SOURCE DATA —
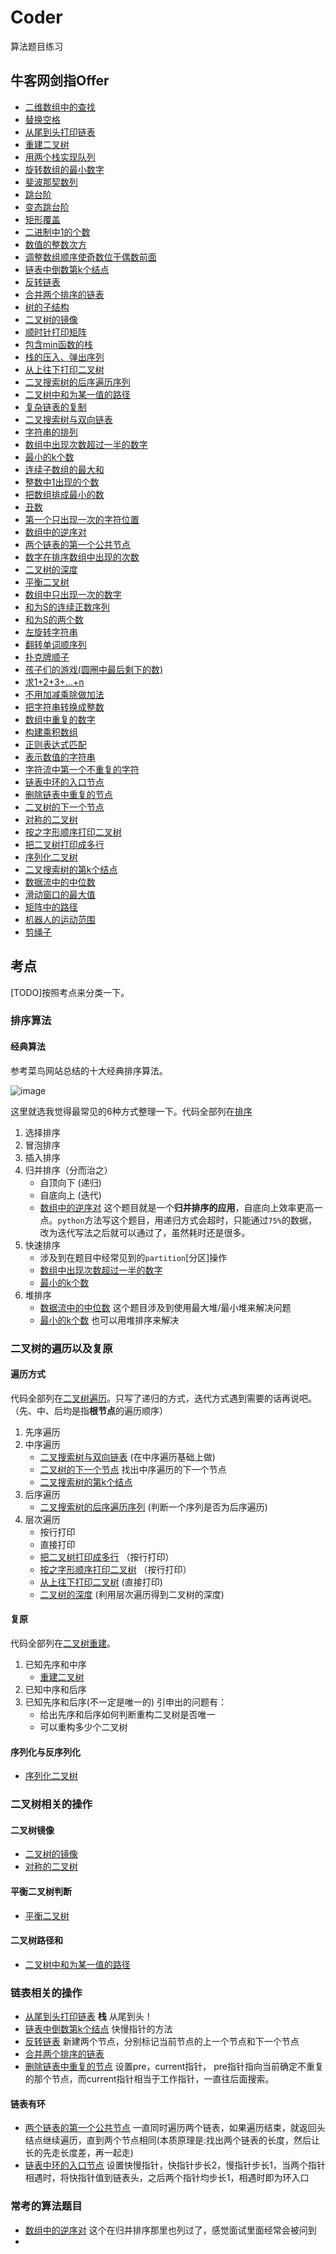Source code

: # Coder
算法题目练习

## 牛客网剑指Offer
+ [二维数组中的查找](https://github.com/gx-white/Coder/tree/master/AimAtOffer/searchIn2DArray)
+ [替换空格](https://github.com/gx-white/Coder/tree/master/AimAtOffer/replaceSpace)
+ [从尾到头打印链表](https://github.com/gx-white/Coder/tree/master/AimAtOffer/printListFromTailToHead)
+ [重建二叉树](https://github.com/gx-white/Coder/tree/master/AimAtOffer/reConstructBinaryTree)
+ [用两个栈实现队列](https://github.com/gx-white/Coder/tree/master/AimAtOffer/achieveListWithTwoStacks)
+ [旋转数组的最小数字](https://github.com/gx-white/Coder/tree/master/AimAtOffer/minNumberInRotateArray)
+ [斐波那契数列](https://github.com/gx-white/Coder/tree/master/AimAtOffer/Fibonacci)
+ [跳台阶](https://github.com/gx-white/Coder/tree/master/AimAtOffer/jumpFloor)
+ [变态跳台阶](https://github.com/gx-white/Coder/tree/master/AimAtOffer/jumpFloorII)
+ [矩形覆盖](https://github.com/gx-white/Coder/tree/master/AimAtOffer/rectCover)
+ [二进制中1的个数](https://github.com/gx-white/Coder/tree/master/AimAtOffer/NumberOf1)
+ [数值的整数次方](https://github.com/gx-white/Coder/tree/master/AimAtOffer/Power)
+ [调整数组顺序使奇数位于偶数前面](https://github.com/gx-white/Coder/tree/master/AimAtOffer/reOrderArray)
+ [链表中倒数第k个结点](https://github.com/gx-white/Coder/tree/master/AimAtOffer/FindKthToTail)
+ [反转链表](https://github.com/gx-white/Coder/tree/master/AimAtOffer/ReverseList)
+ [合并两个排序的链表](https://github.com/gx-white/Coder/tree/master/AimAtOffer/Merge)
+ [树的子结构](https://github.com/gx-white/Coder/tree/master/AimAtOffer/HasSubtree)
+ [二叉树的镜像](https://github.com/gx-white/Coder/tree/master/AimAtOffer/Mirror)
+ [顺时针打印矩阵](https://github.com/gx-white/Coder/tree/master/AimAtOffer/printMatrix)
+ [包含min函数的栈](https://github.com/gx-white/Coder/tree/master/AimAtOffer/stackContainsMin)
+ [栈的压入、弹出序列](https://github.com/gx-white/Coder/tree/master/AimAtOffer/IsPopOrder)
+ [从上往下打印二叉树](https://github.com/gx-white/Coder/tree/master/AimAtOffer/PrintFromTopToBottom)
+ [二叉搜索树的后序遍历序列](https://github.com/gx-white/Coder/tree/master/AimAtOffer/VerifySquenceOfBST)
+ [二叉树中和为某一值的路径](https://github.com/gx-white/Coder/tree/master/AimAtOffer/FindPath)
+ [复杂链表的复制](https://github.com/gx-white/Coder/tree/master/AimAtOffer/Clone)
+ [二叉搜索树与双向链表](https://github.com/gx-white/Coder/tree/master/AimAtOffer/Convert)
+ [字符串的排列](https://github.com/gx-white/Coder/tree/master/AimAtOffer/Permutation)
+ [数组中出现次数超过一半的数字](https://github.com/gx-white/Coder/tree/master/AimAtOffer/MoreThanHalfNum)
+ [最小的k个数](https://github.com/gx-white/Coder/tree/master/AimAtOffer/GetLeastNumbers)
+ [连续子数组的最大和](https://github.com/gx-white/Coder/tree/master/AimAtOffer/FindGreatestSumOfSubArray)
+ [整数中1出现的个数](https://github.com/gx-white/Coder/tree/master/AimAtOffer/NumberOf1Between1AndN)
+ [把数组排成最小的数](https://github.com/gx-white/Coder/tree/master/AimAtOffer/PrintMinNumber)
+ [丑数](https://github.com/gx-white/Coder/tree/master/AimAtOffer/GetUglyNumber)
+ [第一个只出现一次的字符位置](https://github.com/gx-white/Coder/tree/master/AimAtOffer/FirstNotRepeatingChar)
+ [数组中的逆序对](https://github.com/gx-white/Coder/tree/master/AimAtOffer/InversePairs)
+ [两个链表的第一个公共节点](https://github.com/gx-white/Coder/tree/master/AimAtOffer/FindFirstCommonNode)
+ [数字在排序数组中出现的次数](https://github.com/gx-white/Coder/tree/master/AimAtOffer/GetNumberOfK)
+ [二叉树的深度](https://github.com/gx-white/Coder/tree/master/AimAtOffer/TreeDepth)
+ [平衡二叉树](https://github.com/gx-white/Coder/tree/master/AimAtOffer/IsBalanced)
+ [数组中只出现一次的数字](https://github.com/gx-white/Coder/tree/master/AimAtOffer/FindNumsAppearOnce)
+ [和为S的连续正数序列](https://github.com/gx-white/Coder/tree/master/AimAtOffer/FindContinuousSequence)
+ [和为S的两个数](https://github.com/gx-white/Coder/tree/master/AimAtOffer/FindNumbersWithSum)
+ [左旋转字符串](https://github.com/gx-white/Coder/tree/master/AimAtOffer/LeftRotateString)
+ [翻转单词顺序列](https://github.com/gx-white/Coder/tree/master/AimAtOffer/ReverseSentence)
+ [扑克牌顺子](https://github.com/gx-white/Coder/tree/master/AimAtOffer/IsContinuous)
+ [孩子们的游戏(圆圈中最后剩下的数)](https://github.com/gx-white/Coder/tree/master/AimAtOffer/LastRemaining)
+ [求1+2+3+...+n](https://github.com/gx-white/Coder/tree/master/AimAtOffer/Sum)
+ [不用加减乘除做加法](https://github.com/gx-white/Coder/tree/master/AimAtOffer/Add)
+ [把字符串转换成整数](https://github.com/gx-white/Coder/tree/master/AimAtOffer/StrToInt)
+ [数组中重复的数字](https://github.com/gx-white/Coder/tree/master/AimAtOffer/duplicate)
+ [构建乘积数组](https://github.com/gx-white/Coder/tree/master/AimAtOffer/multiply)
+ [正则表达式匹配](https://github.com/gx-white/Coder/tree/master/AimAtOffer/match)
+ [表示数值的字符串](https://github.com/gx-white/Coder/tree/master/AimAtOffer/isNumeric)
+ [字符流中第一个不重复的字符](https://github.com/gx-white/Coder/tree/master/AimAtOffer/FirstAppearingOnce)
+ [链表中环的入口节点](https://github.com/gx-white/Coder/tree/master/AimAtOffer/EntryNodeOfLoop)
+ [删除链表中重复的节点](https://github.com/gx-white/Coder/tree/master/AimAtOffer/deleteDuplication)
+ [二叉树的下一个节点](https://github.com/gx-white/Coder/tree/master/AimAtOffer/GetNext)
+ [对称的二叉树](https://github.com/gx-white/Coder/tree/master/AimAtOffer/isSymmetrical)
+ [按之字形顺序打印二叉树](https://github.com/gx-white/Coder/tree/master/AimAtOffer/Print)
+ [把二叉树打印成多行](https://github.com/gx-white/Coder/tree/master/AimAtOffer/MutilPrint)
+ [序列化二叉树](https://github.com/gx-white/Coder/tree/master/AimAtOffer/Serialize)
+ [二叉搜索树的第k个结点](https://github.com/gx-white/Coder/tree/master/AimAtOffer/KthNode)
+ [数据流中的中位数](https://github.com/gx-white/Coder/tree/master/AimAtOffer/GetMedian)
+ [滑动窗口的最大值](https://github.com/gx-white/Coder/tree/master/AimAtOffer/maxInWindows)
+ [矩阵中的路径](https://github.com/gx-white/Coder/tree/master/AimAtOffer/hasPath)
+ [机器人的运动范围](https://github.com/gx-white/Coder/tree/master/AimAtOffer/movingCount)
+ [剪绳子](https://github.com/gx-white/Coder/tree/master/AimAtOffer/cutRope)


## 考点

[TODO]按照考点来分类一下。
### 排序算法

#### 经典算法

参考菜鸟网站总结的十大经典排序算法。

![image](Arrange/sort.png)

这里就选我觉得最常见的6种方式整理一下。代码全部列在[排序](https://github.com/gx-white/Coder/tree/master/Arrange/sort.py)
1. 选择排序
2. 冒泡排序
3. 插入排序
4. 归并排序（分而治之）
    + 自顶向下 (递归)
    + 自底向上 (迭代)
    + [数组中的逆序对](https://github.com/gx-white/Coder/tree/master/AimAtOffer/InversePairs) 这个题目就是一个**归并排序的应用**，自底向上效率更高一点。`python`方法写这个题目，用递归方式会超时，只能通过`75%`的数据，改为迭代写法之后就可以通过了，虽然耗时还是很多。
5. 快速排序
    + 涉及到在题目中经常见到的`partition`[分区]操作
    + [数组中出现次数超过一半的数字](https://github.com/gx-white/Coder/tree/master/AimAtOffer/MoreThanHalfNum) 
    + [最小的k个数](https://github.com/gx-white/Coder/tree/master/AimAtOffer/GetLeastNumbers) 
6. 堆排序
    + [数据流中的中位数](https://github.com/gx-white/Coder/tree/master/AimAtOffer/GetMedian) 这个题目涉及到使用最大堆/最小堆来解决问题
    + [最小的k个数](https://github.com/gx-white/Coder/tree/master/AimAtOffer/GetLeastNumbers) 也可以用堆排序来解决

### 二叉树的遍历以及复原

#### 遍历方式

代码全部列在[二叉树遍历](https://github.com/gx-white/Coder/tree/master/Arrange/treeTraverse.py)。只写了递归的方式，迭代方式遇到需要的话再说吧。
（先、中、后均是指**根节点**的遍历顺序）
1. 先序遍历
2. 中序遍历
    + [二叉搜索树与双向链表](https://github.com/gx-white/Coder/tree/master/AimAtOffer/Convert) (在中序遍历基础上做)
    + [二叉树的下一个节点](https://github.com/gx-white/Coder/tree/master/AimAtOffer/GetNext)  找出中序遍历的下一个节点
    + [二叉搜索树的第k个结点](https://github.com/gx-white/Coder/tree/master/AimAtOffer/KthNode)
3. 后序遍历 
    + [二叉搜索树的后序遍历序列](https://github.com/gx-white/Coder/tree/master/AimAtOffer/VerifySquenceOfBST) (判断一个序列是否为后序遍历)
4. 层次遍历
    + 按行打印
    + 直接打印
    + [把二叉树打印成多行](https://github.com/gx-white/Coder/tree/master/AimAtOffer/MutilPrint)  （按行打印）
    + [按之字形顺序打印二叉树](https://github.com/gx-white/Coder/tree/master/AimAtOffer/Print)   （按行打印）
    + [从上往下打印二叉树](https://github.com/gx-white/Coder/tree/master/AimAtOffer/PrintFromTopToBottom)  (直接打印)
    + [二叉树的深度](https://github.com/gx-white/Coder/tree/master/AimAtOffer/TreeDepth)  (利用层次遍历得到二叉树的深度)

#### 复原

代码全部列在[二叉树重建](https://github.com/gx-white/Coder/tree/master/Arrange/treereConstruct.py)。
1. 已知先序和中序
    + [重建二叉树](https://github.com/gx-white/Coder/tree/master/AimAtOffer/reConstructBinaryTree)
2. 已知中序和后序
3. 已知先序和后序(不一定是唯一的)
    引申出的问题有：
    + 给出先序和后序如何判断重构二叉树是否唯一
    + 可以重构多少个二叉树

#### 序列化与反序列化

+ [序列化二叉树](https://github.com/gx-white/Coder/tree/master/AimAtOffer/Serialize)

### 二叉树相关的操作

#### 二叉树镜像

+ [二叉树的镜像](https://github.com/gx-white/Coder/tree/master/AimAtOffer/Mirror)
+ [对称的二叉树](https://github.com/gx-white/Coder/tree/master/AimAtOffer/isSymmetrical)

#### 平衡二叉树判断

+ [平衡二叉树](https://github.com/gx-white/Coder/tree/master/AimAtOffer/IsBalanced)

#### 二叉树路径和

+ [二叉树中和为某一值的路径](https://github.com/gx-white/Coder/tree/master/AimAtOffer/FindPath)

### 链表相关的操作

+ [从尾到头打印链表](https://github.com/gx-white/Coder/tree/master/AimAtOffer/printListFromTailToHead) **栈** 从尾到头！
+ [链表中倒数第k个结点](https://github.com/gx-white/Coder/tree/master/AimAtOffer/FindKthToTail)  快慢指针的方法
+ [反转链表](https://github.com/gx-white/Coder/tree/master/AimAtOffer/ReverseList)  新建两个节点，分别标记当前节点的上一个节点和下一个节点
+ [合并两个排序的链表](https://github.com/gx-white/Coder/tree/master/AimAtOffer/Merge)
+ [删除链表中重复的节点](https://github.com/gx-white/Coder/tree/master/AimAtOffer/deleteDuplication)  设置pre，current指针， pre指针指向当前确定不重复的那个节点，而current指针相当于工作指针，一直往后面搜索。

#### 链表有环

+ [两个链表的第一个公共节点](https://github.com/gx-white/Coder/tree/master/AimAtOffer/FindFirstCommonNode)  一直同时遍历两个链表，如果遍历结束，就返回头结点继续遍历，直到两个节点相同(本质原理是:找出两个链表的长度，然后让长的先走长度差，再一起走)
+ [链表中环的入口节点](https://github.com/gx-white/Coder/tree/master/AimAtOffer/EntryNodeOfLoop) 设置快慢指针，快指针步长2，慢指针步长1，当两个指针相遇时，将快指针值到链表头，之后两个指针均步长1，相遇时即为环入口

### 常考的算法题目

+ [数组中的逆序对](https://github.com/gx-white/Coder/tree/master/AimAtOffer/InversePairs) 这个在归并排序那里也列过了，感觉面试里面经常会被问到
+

EXERCISE PROMPT —
Copy each line of the preceding material that contains "二叉搜索树的第k个结点".

FINAL ANSWER —
+ [二叉搜索树的第k个结点](https://github.com/gx-white/Coder/tree/master/AimAtOffer/KthNode)
    + [二叉搜索树的第k个结点](https://github.com/gx-white/Coder/tree/master/AimAtOffer/KthNode)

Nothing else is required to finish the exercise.